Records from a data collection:
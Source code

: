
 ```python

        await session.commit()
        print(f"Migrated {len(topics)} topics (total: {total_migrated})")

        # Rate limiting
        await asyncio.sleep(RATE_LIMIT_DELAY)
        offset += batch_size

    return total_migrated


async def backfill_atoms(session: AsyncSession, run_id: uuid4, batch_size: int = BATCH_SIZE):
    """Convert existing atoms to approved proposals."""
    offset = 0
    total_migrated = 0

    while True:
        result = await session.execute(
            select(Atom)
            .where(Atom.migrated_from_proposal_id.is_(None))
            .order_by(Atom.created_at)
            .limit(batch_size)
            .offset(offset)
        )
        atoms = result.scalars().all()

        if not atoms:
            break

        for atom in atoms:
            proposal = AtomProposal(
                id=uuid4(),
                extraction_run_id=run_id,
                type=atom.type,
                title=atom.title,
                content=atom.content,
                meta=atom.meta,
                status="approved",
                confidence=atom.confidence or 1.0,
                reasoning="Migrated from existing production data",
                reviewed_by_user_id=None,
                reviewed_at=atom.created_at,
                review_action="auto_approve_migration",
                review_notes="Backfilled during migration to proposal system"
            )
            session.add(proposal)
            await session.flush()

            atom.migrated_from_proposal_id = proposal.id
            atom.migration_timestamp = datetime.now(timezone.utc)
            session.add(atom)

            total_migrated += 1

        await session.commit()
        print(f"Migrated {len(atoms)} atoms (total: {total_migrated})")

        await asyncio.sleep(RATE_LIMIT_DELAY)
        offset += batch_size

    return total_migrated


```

# [WHAT TO WORK ON]
Copy each line of the preceding data that contains the string "print".

# [RESPONSE BELOW]
        print(f"Migrated {len(topics)} topics (total: {total_migrated})")
        print(f"Migrated {len(atoms)} atoms (total: {total_migrated})")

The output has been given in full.